◆ **TASK MATERIAL**
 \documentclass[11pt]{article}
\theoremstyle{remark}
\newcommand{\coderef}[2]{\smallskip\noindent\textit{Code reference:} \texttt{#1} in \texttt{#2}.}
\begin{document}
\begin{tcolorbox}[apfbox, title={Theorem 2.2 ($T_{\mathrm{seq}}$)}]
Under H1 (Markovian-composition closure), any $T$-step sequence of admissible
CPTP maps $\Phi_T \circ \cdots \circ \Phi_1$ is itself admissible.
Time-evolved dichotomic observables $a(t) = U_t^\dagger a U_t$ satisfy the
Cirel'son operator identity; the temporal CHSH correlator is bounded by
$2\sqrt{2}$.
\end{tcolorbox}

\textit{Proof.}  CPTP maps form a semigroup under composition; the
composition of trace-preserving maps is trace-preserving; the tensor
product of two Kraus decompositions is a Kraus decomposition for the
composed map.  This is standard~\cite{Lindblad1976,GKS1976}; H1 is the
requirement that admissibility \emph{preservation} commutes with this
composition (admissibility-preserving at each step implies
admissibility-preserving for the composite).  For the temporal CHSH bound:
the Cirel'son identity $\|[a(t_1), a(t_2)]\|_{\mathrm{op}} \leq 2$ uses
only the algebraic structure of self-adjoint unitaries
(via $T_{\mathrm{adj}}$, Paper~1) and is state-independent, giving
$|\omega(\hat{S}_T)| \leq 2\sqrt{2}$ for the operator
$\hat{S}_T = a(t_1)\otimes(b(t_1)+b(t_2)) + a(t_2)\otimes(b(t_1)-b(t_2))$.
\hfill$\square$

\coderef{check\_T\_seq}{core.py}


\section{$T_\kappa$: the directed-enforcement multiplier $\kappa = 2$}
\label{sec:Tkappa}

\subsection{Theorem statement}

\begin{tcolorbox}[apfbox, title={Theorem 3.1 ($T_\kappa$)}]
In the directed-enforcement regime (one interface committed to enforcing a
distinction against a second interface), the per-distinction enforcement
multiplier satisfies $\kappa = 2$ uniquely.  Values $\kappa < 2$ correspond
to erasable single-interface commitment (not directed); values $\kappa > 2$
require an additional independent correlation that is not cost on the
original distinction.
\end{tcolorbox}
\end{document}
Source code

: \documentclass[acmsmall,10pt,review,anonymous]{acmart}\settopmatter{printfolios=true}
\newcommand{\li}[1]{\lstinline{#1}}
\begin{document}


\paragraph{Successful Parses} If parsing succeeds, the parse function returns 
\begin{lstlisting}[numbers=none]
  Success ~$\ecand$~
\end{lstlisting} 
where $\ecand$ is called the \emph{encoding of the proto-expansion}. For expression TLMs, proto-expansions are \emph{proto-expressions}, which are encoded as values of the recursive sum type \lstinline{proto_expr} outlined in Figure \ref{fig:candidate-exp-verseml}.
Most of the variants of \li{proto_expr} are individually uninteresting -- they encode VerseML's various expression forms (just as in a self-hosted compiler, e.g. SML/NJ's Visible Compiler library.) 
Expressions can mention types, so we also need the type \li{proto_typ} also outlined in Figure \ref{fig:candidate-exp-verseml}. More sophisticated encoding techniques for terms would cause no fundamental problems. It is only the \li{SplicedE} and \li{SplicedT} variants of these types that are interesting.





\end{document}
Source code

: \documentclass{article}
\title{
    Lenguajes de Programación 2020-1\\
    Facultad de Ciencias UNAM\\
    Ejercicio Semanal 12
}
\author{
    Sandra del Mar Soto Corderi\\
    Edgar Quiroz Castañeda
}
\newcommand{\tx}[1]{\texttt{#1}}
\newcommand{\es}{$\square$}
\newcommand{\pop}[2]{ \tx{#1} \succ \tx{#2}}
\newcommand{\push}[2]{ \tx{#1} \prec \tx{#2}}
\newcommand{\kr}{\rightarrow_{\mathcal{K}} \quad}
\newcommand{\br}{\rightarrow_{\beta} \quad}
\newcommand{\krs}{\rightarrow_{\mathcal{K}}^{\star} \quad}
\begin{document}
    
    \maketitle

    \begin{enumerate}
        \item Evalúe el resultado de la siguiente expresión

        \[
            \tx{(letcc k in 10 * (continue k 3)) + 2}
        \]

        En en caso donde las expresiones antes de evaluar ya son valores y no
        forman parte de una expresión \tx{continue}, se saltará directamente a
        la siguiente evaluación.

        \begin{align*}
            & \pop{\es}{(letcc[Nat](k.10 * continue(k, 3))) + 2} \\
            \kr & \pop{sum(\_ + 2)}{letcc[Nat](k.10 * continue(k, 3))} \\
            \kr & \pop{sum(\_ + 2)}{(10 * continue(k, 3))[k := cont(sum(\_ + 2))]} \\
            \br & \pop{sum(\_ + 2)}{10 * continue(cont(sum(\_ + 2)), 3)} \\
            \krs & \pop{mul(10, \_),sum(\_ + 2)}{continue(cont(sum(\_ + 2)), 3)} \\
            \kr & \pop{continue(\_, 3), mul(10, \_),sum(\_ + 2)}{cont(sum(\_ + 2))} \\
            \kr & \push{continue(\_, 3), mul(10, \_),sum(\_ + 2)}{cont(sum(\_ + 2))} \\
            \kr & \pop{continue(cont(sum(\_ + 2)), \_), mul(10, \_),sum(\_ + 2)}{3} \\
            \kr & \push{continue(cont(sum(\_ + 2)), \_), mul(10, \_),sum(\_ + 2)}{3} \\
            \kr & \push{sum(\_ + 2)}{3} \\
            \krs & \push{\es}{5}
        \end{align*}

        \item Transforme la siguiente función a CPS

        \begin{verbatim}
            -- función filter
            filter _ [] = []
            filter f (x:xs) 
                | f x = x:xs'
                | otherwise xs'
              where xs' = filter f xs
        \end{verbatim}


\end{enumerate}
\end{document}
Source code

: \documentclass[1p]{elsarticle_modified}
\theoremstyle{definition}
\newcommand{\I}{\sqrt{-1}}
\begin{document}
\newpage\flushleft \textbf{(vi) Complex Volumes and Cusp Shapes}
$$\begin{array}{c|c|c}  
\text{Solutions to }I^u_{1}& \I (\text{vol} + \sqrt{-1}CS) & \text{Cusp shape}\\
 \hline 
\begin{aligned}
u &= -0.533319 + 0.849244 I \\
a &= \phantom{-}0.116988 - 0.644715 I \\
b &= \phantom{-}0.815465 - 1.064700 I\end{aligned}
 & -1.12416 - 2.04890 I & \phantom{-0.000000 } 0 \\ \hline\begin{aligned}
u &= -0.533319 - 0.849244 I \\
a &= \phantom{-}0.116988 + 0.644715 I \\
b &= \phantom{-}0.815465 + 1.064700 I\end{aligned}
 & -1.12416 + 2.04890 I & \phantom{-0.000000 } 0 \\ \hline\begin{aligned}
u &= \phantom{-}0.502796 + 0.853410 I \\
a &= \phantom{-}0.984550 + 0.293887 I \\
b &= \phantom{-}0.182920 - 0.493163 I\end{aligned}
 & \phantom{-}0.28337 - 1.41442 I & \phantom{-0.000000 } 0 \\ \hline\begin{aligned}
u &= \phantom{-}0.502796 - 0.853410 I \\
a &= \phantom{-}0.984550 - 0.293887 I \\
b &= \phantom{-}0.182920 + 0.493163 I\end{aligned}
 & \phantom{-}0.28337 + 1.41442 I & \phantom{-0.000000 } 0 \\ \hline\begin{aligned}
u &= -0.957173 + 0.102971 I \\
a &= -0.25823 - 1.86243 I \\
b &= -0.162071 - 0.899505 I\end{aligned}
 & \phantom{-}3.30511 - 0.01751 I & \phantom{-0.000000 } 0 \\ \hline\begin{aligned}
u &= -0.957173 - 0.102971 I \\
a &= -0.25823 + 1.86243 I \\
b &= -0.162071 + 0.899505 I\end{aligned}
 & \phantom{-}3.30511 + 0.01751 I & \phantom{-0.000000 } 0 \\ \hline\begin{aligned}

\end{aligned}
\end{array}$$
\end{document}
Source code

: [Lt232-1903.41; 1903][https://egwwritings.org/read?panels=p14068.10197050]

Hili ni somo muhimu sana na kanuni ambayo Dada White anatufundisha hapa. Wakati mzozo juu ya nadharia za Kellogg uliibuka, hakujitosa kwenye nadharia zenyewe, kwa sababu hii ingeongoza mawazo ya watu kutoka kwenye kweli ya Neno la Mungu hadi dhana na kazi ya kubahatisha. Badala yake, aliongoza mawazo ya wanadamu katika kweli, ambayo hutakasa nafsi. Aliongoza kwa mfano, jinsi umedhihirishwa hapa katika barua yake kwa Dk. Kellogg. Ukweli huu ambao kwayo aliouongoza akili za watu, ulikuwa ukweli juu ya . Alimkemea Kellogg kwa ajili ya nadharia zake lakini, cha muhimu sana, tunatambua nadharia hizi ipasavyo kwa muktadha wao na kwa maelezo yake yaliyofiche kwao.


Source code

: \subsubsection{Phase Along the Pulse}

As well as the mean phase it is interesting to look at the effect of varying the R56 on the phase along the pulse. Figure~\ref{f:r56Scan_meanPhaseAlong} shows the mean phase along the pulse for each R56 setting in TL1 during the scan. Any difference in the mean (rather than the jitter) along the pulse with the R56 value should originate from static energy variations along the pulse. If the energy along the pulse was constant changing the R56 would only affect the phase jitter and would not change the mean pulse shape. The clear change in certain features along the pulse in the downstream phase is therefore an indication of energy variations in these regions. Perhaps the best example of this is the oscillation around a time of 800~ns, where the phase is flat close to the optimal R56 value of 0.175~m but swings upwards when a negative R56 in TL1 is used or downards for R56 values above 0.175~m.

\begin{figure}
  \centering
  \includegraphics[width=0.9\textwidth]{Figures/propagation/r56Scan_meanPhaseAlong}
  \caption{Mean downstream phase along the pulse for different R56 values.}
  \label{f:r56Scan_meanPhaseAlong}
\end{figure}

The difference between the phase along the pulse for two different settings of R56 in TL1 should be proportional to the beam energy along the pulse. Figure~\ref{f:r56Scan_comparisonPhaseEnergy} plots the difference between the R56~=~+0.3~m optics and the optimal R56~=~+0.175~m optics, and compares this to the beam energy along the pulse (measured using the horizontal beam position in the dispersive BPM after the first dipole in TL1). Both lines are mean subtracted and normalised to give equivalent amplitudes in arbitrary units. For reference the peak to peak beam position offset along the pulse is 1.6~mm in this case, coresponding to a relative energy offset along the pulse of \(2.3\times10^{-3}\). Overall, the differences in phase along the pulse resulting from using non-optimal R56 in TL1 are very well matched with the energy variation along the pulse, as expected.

◆ **TASK TO COMPLETE**
Quote the listing word for word from its first line through the line in which "Time-evolved dichotomic observables" appears.

◆ **RESPONSE TO THIS TASK**
 \documentclass[11pt]{article}
\theoremstyle{remark}
\newcommand{\coderef}[2]{\smallskip\noindent\textit{Code reference:} \texttt{#1} in \texttt{#2}.}
\begin{document}
\begin{tcolorbox}[apfbox, title={Theorem 2.2 ($T_{\mathrm{seq}}$)}]
Under H1 (Markovian-composition closure), any $T$-step sequence of admissible
CPTP maps $\Phi_T \circ \cdots \circ \Phi_1$ is itself admissible.
Time-evolved dichotomic observables $a(t) = U_t^\dagger a U_t$ satisfy the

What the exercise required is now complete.